Hello devs,
I'm seeking advice from people with experience in writing server-side Java applications.
Let me give you some background about this request: for the past five years, I have been developing server-side Java applications which all process large amounts of Tor directory data and provide their output via a web interface.
Examples:
- The metrics data processor (metrics-db) fetches Tor descriptors from the Tor directory authorities, the bridge authority, etc., performs some sanity-checks, and provides descriptors by type as tarballs. We're talking about roughly 7 GiB new bzip2-compressed data per month.
- The metrics website (metrics-web) uses the output from the metrics data processor, stuffs everything into a database, computes aggregates, and presents results in graphs and .csv files.
- The Onionoo service processes the same data from the metrics data processor, but provides statistics per Tor relay, not for the Tor network as a whole. The processing is done every two hours and may take 30 minutes to 1.5 hours, depending on how overloaded the server is.
- The ExoneraTor service, again, uses the same data and puts it in a database to answer whether a certain IP address has been a Tor relay at some point in the past.
That's what is done. And here's how it's done under the surface:
- There's one or more cronjobs, each of which starts an ant task to process data. Some of these tasks import data into the database, others store results in the file system.
- Each application uses a web application deployed in Tomcat to provide results to web users. Most things are written in servlets, some use JSPs.

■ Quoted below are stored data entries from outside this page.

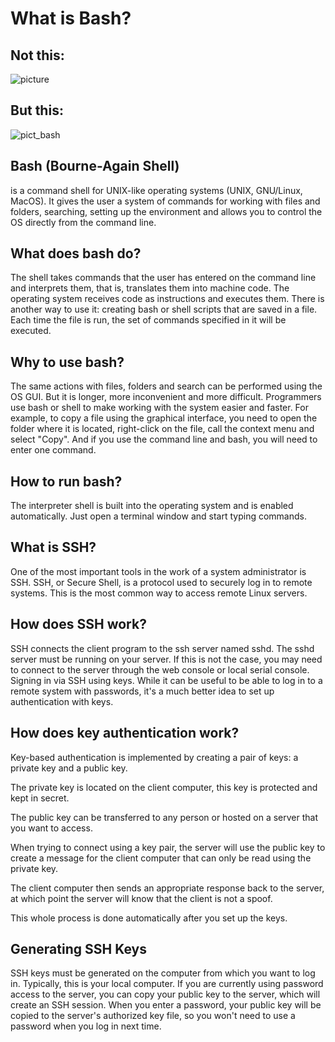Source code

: # What is Bash?
## Not this:
![picture](https://cdn.akamai.steamstatic.com/steam/apps/1862840/header.jpg?t=1646299778)
## But this:
![pict_bash](https://upload.wikimedia.org/wikipedia/commons/thumb/8/82/Gnu-bash-logo.svg/2560px-Gnu-bash-logo.svg.png)

## Bash (Bourne-Again Shell) 
is a command shell for UNIX-like operating systems (UNIX, GNU/Linux, MacOS). It gives the user a system of commands for working with files and folders, searching, setting up the environment and allows you to control the OS directly from the command line.

## What does bash do? 
The shell takes commands that the user has entered on the command line and interprets them, that is, translates them into machine code. The operating system receives code as instructions and executes them. There is another way to use it: creating bash or shell scripts that are saved in a file. Each time the file is run, the set of commands specified in it will be executed.

## Why to use bash? 
The same actions with files, folders and search can be performed using the OS GUI. But it is longer, more inconvenient and more difficult. Programmers use bash or shell to make working with the system easier and faster. For example, to copy a file using the graphical interface, you need to open the folder where it is located, right-click on the file, call the context menu and select "Copy". And if you use the command line and bash, you will need to enter one command.

## How to run bash? 
The interpreter shell is built into the operating system and is enabled automatically. Just open a terminal window and start typing commands.

## What is SSH? 
One of the most important tools in the work of a system administrator is SSH. SSH, or Secure Shell, is a protocol used to securely log in to remote systems. This is the most common way to access remote Linux servers.

## How does SSH work? 
SSH connects the client program to the ssh server named sshd. The sshd server must be running on your server. If this is not the case, you may need to connect to the server through the web console or local serial console. Signing in via SSH using keys. While it can be useful to be able to log in to a remote system with passwords, it's a much better idea to set up authentication with keys.

## How does key authentication work?
Key-based authentication is implemented by creating a pair of keys: a private key and a public key.

The private key is located on the client computer, this key is protected and kept in secret.

The public key can be transferred to any person or hosted on a server that you want to access.

When trying to connect using a key pair, the server will use the public key to create a message for the client computer that can only be read using the private key.

The client computer then sends an appropriate response back to the server, at which point the server will know that the client is not a spoof.

This whole process is done automatically after you set up the keys.

## Generating SSH Keys 
SSH keys must be generated on the computer from which you want to log in. Typically, this is your local computer. If you are currently using password access to the server, you can copy your public key to the server, which will create an SSH session. When you enter a password, your public key will be copied to the server's authorized key file, so you won't need to use a password when you log in next time.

My problem is that this approach is rather fragile and difficult to setup for new volunteers. I'm aware of that, and I'd like to improve it.
My question is: what Java frameworks should I be looking at for the applications described above? Bonus points if something is in Debian stable.
Note that "switch to $some_other_programming_language" is not a very useful answer to me, at least not for the larger applications. There's just too much existing code and not enough developer time to port it.
Thanks in advance!
All the best, Karsten
Hi Karsten,
A lot of people I respect seem to use Dropwizard for this sort of thing.
https://dropwizard.github.io/dropwizard/
As for deployment on Debian (dunno if it's in the standard Debian universe)
https://groups.google.com/d/msg/dropwizard-user/gv4TDQbcHBc/LGJz0egMNWQJ
Hope that helps Best
Noah
On Tue, May 20, 2014 at 12:54 PM, Karsten Loesing karsten@torproject.orgwrote:
Hello devs,
I'm seeking advice from people with experience in writing server-side Java applications.
Let me give you some background about this request: for the past five years, I have been developing server-side Java applications which all process large amounts of Tor directory data and provide their output via a web interface.
Examples:
- The metrics data processor (metrics-db) fetches Tor descriptors from
the Tor directory authorities, the bridge authority, etc., performs some sanity-checks, and provides descriptors by type as tarballs. We're talking about roughly 7 GiB new bzip2-compressed data per month.
- The metrics website (metrics-web) uses the output from the metrics
data processor, stuffs everything into a database, computes aggregates, and presents results in graphs and .csv files.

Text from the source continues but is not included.